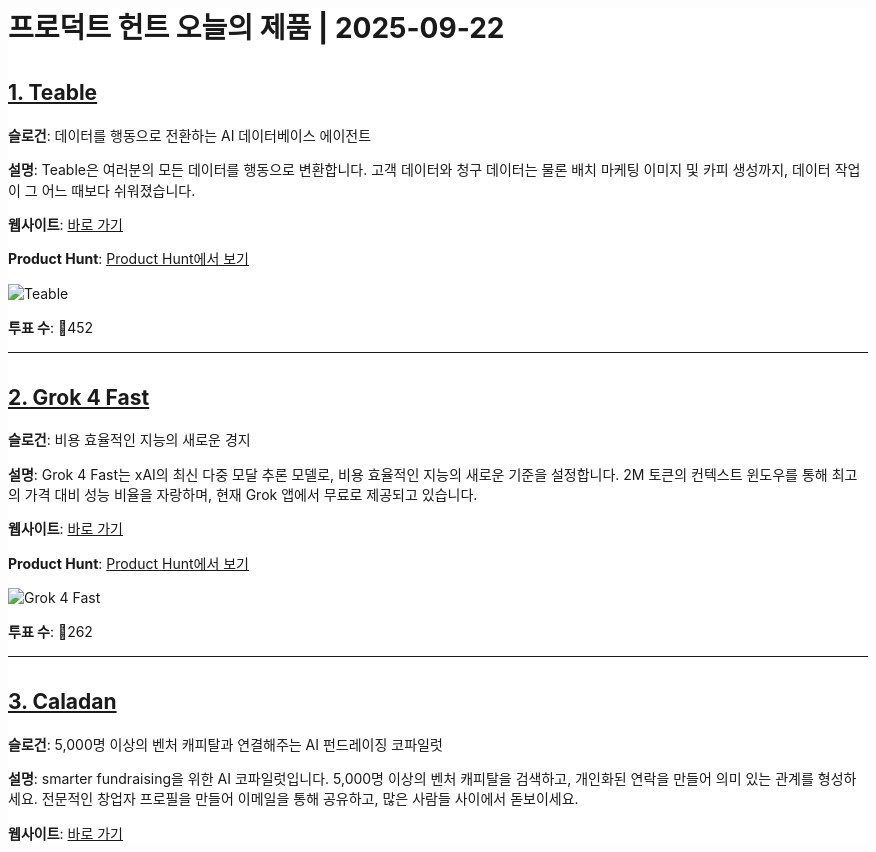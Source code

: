 # 프로덕트 헌트 오늘의 제품 | 2025-09-22

## [1. Teable](https://www.producthunt.com/products/teable-4?utm_campaign=producthunt-api&utm_medium=api-v2&utm_source=Application%3A+genexis+%28ID%3A+133272%29)

**슬로건**: 데이터를 행동으로 전환하는 AI 데이터베이스 에이전트

**설명**: Teable은 여러분의 모든 데이터를 행동으로 변환합니다. 고객 데이터와 청구 데이터는 물론 배치 마케팅 이미지 및 카피 생성까지, 데이터 작업이 그 어느 때보다 쉬워졌습니다.

**웹사이트**: [바로 가기](https://www.producthunt.com/r/PLGSBDT42TTXYM?utm_campaign=producthunt-api&utm_medium=api-v2&utm_source=Application%3A+genexis+%28ID%3A+133272%29)

**Product Hunt**: [Product Hunt에서 보기](https://www.producthunt.com/products/teable-4?utm_campaign=producthunt-api&utm_medium=api-v2&utm_source=Application%3A+genexis+%28ID%3A+133272%29)

![Teable]()


**투표 수**: 🔺452

---
## [2. Grok 4 Fast](https://www.producthunt.com/products/grok-3?utm_campaign=producthunt-api&utm_medium=api-v2&utm_source=Application%3A+genexis+%28ID%3A+133272%29)

**슬로건**: 비용 효율적인 지능의 새로운 경지

**설명**: Grok 4 Fast는 xAI의 최신 다중 모달 추론 모델로, 비용 효율적인 지능의 새로운 기준을 설정합니다. 2M 토큰의 컨텍스트 윈도우를 통해 최고의 가격 대비 성능 비율을 자랑하며, 현재 Grok 앱에서 무료로 제공되고 있습니다.

**웹사이트**: [바로 가기](https://www.producthunt.com/r/66ILJNKOWIGNMO?utm_campaign=producthunt-api&utm_medium=api-v2&utm_source=Application%3A+genexis+%28ID%3A+133272%29)

**Product Hunt**: [Product Hunt에서 보기](https://www.producthunt.com/products/grok-3?utm_campaign=producthunt-api&utm_medium=api-v2&utm_source=Application%3A+genexis+%28ID%3A+133272%29)

![Grok 4 Fast]()

**투표 수**: 🔺262

---
## [3. Caladan](https://www.producthunt.com/products/caladan?utm_campaign=producthunt-api&utm_medium=api-v2&utm_source=Application%3A+genexis+%28ID%3A+133272%29)

**슬로건**: 5,000명 이상의 벤처 캐피탈과 연결해주는 AI 펀드레이징 코파일럿

**설명**: smarter fundraising을 위한 AI 코파일럿입니다. 5,000명 이상의 벤처 캐피탈을 검색하고, 개인화된 연락을 만들어 의미 있는 관계를 형성하세요. 전문적인 창업자 프로필을 만들어 이메일을 통해 공유하고, 많은 사람들 사이에서 돋보이세요.

**웹사이트**: [바로 가기](https://www.producthunt.com/r/3C42VDUOH3OPZN?utm_campaign=producthunt-api&utm_medium=api-v2&utm_source=Application%3A+genexis+%28ID%3A+133272%29)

EXERCISE BRIEF: Wherever the line holding "무료로 제공되고 있습니다." falls in the entries above, copy exactly from it through the line holding "사람들 사이에서 돋보이세요.", inclusive, and add nothing.

ANSWER SECTION:
**설명**: Grok 4 Fast는 xAI의 최신 다중 모달 추론 모델로, 비용 효율적인 지능의 새로운 기준을 설정합니다. 2M 토큰의 컨텍스트 윈도우를 통해 최고의 가격 대비 성능 비율을 자랑하며, 현재 Grok 앱에서 무료로 제공되고 있습니다.

**웹사이트**: [바로 가기](https://www.producthunt.com/r/66ILJNKOWIGNMO?utm_campaign=producthunt-api&utm_medium=api-v2&utm_source=Application%3A+genexis+%28ID%3A+133272%29)

**Product Hunt**: [Product Hunt에서 보기](https://www.producthunt.com/products/grok-3?utm_campaign=producthunt-api&utm_medium=api-v2&utm_source=Application%3A+genexis+%28ID%3A+133272%29)

![Grok 4 Fast]()

**투표 수**: 🔺262

---
## [3. Caladan](https://www.producthunt.com/products/caladan?utm_campaign=producthunt-api&utm_medium=api-v2&utm_source=Application%3A+genexis+%28ID%3A+133272%29)

**슬로건**: 5,000명 이상의 벤처 캐피탈과 연결해주는 AI 펀드레이징 코파일럿

**설명**: smarter fundraising을 위한 AI 코파일럿입니다. 5,000명 이상의 벤처 캐피탈을 검색하고, 개인화된 연락을 만들어 의미 있는 관계를 형성하세요. 전문적인 창업자 프로필을 만들어 이메일을 통해 공유하고, 많은 사람들 사이에서 돋보이세요.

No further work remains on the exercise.